> _Exercise directions_: If a line in the data below contains the word "Good", copy it out.

> _Provided records_:
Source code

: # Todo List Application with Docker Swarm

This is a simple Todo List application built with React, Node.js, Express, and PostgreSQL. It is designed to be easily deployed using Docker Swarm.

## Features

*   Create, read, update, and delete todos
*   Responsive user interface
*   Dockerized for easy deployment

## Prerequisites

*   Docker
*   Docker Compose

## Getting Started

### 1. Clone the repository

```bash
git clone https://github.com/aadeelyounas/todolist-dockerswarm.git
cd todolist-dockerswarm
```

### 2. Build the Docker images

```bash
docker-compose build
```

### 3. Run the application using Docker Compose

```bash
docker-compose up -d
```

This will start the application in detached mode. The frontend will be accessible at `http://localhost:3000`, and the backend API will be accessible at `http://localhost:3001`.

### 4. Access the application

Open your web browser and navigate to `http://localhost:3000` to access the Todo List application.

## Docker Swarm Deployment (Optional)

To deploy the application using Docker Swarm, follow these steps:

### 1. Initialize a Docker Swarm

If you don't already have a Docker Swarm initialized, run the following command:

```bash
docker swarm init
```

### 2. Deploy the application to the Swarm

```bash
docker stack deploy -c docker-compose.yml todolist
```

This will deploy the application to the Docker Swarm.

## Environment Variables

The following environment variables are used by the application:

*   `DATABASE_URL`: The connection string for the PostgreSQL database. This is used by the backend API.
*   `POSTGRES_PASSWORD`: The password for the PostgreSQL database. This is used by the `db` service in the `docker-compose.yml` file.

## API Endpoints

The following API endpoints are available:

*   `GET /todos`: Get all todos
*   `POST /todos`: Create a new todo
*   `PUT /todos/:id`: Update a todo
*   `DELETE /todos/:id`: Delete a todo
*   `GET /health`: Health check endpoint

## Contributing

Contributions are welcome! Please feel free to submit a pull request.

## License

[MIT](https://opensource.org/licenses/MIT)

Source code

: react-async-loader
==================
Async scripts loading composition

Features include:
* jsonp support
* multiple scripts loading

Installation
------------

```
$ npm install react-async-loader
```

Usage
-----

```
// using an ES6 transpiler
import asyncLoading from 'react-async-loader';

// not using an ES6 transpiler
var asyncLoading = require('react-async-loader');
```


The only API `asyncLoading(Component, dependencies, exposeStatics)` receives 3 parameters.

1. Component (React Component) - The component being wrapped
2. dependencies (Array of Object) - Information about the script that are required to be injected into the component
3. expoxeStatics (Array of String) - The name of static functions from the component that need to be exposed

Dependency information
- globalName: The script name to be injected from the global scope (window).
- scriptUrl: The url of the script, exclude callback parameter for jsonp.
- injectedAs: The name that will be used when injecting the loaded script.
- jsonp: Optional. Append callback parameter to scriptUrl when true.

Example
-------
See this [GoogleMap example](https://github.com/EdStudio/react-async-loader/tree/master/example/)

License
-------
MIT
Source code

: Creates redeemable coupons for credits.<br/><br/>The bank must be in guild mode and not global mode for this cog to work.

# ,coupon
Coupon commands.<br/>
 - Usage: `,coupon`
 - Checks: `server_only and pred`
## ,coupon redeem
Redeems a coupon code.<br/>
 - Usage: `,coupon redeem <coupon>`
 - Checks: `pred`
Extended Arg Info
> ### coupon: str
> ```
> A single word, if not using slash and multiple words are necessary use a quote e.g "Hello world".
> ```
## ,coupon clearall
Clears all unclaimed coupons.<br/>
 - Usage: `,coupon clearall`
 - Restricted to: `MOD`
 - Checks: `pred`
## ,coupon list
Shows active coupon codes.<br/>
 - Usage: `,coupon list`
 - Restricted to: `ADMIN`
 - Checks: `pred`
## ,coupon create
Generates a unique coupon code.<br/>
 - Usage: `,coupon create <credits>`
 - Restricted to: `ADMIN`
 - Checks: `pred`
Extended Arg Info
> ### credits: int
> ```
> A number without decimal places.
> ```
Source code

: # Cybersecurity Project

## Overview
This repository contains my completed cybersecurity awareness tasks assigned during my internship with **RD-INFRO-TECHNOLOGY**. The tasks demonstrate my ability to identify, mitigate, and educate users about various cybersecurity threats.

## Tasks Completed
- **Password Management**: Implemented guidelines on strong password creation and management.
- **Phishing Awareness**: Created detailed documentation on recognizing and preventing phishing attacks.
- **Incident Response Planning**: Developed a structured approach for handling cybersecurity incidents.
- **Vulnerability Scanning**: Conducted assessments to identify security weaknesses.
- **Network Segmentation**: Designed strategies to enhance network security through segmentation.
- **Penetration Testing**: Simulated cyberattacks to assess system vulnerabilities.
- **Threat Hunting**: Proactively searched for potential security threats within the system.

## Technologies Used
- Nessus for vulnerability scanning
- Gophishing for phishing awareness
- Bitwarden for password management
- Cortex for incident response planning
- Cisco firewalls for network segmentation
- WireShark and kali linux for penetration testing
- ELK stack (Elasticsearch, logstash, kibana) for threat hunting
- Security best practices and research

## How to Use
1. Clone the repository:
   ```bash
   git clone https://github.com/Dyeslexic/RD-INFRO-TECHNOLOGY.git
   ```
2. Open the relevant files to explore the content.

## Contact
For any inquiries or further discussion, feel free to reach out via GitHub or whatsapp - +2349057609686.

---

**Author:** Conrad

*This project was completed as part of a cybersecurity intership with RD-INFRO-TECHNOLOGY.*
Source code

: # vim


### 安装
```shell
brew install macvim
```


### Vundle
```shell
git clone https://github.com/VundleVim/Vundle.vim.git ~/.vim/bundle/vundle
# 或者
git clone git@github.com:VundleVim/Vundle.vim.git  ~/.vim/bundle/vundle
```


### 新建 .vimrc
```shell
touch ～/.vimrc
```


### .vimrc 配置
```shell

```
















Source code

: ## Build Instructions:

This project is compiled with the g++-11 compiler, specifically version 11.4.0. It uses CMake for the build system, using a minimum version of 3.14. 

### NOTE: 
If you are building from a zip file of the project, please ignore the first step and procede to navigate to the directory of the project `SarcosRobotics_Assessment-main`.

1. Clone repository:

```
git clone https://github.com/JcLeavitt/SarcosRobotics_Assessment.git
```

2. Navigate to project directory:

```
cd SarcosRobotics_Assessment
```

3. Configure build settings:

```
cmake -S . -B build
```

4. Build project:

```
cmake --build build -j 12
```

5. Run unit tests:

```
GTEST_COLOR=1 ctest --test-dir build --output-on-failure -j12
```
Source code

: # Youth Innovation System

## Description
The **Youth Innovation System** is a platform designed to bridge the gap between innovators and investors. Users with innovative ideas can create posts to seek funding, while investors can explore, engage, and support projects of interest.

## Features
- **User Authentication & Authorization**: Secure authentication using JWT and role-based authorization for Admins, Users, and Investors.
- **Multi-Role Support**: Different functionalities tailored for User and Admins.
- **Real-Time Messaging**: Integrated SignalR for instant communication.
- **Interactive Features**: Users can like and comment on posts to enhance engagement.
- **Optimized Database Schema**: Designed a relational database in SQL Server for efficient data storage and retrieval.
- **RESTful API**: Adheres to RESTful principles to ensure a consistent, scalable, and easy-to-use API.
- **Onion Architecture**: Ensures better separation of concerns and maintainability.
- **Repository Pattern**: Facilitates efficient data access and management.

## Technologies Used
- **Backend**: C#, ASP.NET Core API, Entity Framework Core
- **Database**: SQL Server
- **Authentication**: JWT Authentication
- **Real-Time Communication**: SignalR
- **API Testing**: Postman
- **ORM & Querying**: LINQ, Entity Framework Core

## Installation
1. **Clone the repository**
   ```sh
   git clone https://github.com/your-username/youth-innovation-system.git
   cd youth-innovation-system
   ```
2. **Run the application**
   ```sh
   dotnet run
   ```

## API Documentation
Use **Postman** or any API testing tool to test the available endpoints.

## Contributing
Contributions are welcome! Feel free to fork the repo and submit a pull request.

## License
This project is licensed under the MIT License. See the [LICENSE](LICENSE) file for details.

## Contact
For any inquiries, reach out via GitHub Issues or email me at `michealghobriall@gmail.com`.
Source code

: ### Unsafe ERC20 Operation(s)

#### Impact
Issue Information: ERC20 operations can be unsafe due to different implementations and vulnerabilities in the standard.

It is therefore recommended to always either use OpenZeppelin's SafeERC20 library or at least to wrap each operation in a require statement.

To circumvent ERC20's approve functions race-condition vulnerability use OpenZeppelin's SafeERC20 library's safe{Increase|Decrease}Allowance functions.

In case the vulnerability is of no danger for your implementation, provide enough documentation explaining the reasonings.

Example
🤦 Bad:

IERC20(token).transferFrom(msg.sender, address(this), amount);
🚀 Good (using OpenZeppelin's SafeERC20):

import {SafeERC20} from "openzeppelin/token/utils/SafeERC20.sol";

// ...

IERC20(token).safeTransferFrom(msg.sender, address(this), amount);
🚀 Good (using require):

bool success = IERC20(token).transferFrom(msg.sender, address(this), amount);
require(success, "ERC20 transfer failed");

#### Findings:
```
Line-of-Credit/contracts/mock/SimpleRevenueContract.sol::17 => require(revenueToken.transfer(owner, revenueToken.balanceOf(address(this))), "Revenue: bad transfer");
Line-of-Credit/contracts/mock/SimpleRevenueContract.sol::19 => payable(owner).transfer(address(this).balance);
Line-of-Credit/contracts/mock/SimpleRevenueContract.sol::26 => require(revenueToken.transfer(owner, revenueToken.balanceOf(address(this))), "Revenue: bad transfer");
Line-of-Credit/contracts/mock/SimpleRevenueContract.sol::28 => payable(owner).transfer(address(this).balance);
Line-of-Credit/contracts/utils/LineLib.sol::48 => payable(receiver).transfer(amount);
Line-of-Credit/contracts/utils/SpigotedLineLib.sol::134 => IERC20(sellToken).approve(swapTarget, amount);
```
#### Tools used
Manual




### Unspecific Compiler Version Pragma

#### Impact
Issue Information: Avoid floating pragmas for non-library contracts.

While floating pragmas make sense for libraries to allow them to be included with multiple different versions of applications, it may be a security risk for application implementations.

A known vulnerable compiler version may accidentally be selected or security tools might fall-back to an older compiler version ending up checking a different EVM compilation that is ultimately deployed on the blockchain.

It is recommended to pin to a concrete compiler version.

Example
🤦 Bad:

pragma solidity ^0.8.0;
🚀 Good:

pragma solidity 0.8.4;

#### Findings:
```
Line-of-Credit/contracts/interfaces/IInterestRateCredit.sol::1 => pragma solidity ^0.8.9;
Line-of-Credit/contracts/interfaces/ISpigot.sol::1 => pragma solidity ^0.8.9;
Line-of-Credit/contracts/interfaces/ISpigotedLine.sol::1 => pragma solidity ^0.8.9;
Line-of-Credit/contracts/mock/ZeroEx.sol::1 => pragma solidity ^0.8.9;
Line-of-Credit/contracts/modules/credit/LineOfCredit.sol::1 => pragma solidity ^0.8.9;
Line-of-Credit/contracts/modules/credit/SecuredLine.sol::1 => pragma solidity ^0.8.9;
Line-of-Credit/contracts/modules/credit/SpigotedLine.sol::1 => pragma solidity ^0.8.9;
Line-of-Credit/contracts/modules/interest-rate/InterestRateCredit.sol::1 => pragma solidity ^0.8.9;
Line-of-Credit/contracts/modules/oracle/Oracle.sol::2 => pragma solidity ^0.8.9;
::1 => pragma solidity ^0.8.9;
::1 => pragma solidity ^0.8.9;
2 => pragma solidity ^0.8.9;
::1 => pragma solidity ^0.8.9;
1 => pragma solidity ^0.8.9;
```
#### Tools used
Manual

> _Solution to this task_:
🚀 Good (using OpenZeppelin's SafeERC20):
🚀 Good (using require):
🚀 Good:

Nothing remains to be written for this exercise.